[The problem] Starting at the line that contains "An easy way", restate each line word for word through the final line of the data, keeping both ends.

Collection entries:
┄┄┄┄┄┄┄┄┄┄

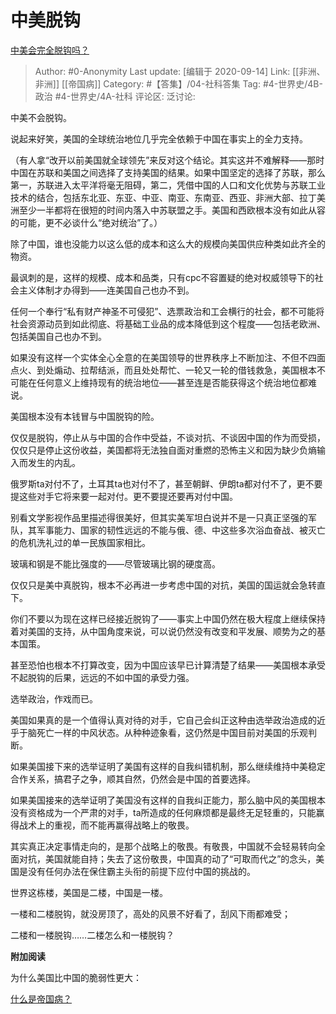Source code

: # 中美脱钩
[中美会完全脱钩吗？](https://www.zhihu.com/question/395467839/answer/1397173996)

> Author: #0-Anonymity
> Last update: [编辑于 2020-09-14]
> Link: [[非洲、非洲]] [[帝国病]]
> Category: #【答集】/04-社科答集
> Tag: #4-世界史/4B-政治 #4-世界史/4A-社科
> 评论区:
> 泛讨论:

中美不会脱钩。

说起来好笑，美国的全球统治地位几乎完全依赖于中国在事实上的全力支持。

（有人拿“改开以前美国就全球领先”来反对这个结论。其实这并不难解释——那时中国在苏联和美国之间选择了支持美国的结果。如果中国坚定的选择了苏联，那么第一，苏联进入太平洋将毫无阻碍，第二，凭借中国的人口和文化优势与苏联工业技术的结合，包括东北亚、东亚、中亚、南亚、东南亚、西亚、非洲大部、拉丁美洲至少一半都将在很短的时间内落入中苏联盟之手。美国和西欧根本没有如此从容的可能，更不必谈什么“绝对统治”了。）

除了中国，谁也没能力以这么低的成本和这么大的规模向美国供应种类如此齐全的物资。

最讽刺的是，这样的规模、成本和品类，只有cpc不容置疑的绝对权威领导下的社会主义体制才办得到——连美国自己也办不到。

任何一个奉行“私有财产神圣不可侵犯”、选票政治和工会横行的社会，都不可能将社会资源动员到如此彻底、将基础工业品的成本降低到这个程度——包括老欧洲、包括美国自己也办不到。

如果没有这样一个实体全心全意的在美国领导的世界秩序上不断加注、不但不四面点火、到处煽动、拉帮结派，而且处处帮忙、一轮又一轮的借钱救急，美国根本不可能在任何意义上维持现有的统治地位——甚至连是否能获得这个统治地位都难说。

美国根本没有本钱冒与中国脱钩的险。

仅仅是脱钩，停止从与中国的合作中受益，不谈对抗、不谈因中国的作为而受损，仅仅只是停止这份收益，美国都将无法独自面对重燃的恐怖主义和因为缺少负熵输入而发生的内乱。

俄罗斯ta对付不了，土耳其ta也对付不了，甚至朝鲜、伊朗ta都对付不了，更不要提这些对手它将来要一起对付。更不要提还要再对付中国。

别看文学影视作品里描述得很美好，但其实美军坦白说并不是一只真正坚强的军队，其军事能力、国家的韧性远远的不能与俄、德、中这些多次浴血奋战、被灭亡的危机洗礼过的单一民族国家相比。

玻璃和钢是不能比强度的——尽管玻璃比钢的硬度高。

仅仅只是美中真脱钩，根本不必再进一步考虑中国的对抗，美国的国运就会急转直下。

你们不要以为现在这样已经接近脱钩了——事实上中国仍然在极大程度上继续保持着对美国的支持，从中国角度来说，可以说仍然没有改变和平发展、顺势为之的基本国策。

甚至恐怕也根本不打算改变，因为中国应该早已计算清楚了结果——美国根本承受不起脱钩的后果，远远的不如中国的承受力强。

选举政治，作戏而已。

美国如果真的是一个值得认真对待的对手，它自己会纠正这种由选举政治造成的近乎于脑死亡一样的中风状态。从种种迹象看，这仍然是中国目前对美国的乐观判断。

如果美国接下来的选举证明了美国有这样的自我纠错机制，那么继续维持中美稳定合作关系，搞君子之争，顺其自然，仍然会是中国的首要选择。

如果美国接来的选举证明了美国没有这样的自我纠正能力，那么脑中风的美国根本没有资格成为一个严肃的对手，ta所造成的任何麻烦都是最终无足轻重的，只能赢得战术上的重视，而不能再赢得战略上的敬畏。

其实真正决定事情走向的，是那个战略上的敬畏。有敬畏，中国就不会轻易转向全面对抗，美国就能自持；失去了这份敬畏，中国真的动了“可取而代之”的念头，美国是没有任何办法在保住霸主头衔的前提下应付中国的挑战的。

世界这栋楼，美国是二楼，中国是一楼。

一楼和二楼脱钩，就没房顶了，高处的风景不好看了，刮风下雨都难受；

二楼和一楼脱钩……二楼怎么和一楼脱钩？

**附加阅读**

为什么美国比中国的脆弱性更大：

[什么是帝国病？](https://www.zhihu.com/question/19593017/answer/1399461143)
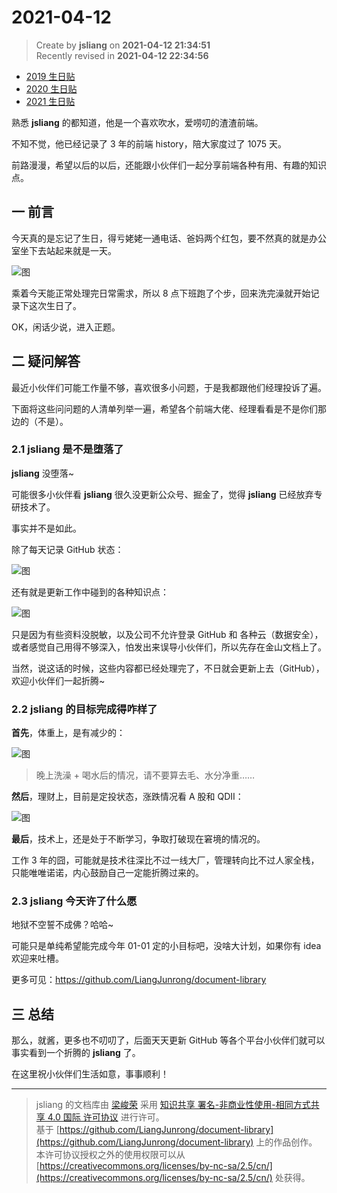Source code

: 2021-04-12
===

> Create by **jsliang** on **2021-04-12 21:34:51**  
> Recently revised in **2021-04-12 22:34:56**

* [2019 生日贴](https://github.com/LiangJunrong/document-library/blob/master/%E7%B3%BB%E5%88%97-%E4%B8%AA%E4%BA%BA%E7%94%9F%E6%B4%BB/%E5%A4%A7%E4%BA%8B%E8%AE%B0%E5%BD%95/2019/2019-04-05.md)
* [2020 生日贴](https://github.com/LiangJunrong/document-library/blob/master/%E7%B3%BB%E5%88%97-%E4%B8%AA%E4%BA%BA%E7%94%9F%E6%B4%BB/%E5%A4%A7%E4%BA%8B%E8%AE%B0%E5%BD%95/2020/2020-03-24.md)
* [2021 生日贴](https://github.com/LiangJunrong/document-library/blob/master/%E7%B3%BB%E5%88%97-%E4%B8%AA%E4%BA%BA%E7%94%9F%E6%B4%BB/%E5%A4%A7%E4%BA%8B%E8%AE%B0%E5%BD%95/2021/2021-04-12.md)

熟悉 **jsliang** 的都知道，他是一个喜欢吹水，爱唠叨的渣渣前端。

不知不觉，他已经记录了 3 年的前端 history，陪大家度过了 1075 天。

前路漫漫，希望以后的以后，还能跟小伙伴们一起分享前端各种有用、有趣的知识点。

## 一 前言

今天真的是忘记了生日，得亏姥姥一通电话、爸妈两个红包，要不然真的就是办公室坐下去站起来就是一天。

![图](./img/04-12-01.jpg)

乘着今天能正常处理完日常需求，所以 8 点下班跑了个步，回来洗完澡就开始记录下这次生日了。

OK，闲话少说，进入正题。

## 二 疑问解答

最近小伙伴们可能工作量不够，喜欢很多小问题，于是我都跟他们经理投诉了遍。

下面将这些问问题的人清单列举一遍，希望各个前端大佬、经理看看是不是你们那边的（不是）。

### 2.1 jsliang 是不是堕落了

**jsliang** 没堕落~

可能很多小伙伴看 **jsliang** 很久没更新公众号、掘金了，觉得 **jsliang** 已经放弃专研技术了。

事实并不是如此。

除了每天记录 GitHub 状态：

![图](./img/04-12-02.jpg)

还有就是更新工作中碰到的各种知识点：

![图](./img/04-12-03.jpg)

只是因为有些资料没脱敏，以及公司不允许登录 GitHub 和 各种云（数据安全），或者感觉自己用得不够深入，怕发出来误导小伙伴们，所以先存在金山文档上了。

当然，说这话的时候，这些内容都已经处理完了，不日就会更新上去（GitHub），欢迎小伙伴们一起折腾~

### 2.2 jsliang 的目标完成得咋样了

**首先**，体重上，是有减少的：

![图](./img/04-12-04.jpg)

> 晚上洗澡 + 喝水后的情况，请不要算去毛、水分净重……

**然后**，理财上，目前是定投状态，涨跌情况看 A 股和 QDII：

![图](./img/04-12-05.jpg)

**最后**，技术上，还是处于不断学习，争取打破现在窘境的情况的。

工作 3 年的囧，可能就是技术往深比不过一线大厂，管理转向比不过人家全栈，只能唯唯诺诺，内心鼓励自己一定能折腾过来的。

### 2.3 jsliang 今天许了什么愿

地狱不空誓不成佛？哈哈~

可能只是单纯希望能完成今年 01-01 定的小目标吧，没啥大计划，如果你有 idea 欢迎来吐槽。

更多可见：https://github.com/LiangJunrong/document-library

## 三 总结

那么，就酱，更多也不叨叨了，后面天天更新 GitHub 等各个平台小伙伴们就可以事实看到一个折腾的 **jsliang** 了。

在这里祝小伙伴们生活如意，事事顺利！

---

> jsliang 的文档库由 [梁峻荣](https://github.com/LiangJunrong) 采用 [知识共享 署名-非商业性使用-相同方式共享 4.0 国际 许可协议](http://creativecommons.org/licenses/by-nc-sa/4.0/) 进行许可。<br/>基于 [https://github.com/LiangJunrong/document-library](https://github.com/LiangJunrong/document-library) 上的作品创作。<br/>本许可协议授权之外的使用权限可以从 [https://creativecommons.org/licenses/by-nc-sa/2.5/cn/](https://creativecommons.org/licenses/by-nc-sa/2.5/cn/) 处获得。
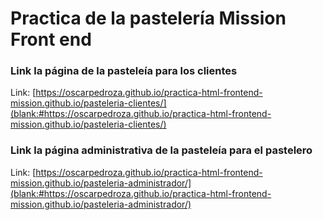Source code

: # Practica de la pastelería Mission Front end

### Link la página de la pasteleía para los clientes

Link: [https://oscarpedroza.github.io/practica-html-frontend-mission.github.io/pasteleria-clientes/](blank:#https://oscarpedroza.github.io/practica-html-frontend-mission.github.io/pasteleria-clientes/)

### Link la página administrativa de la pasteleía para el pastelero

Link: [https://oscarpedroza.github.io/practica-html-frontend-mission.github.io/pasteleria-administrador/](blank:#https://oscarpedroza.github.io/practica-html-frontend-mission.github.io/pasteleria-administrador/)
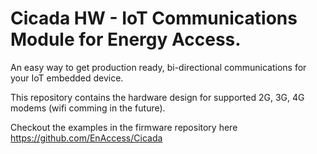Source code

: # Cicada HW - IoT Communications Module for Energy Access. 

An easy way to get production ready, bi-directional communications for your IoT embedded device.

This repository contains the hardware design for supported  2G, 3G, 4G modems (wifi comming in the future).

Checkout the examples in the firmware repository here https://github.com/EnAccess/Cicada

┄┄┄┄┄┄┄┄┄┄

[Written reply]
An easy way to get production ready, bi-directional communications for your IoT embedded device.

This repository contains the hardware design for supported  2G, 3G, 4G modems (wifi comming in the future).

Checkout the examples in the firmware repository here https://github.com/EnAccess/Cicada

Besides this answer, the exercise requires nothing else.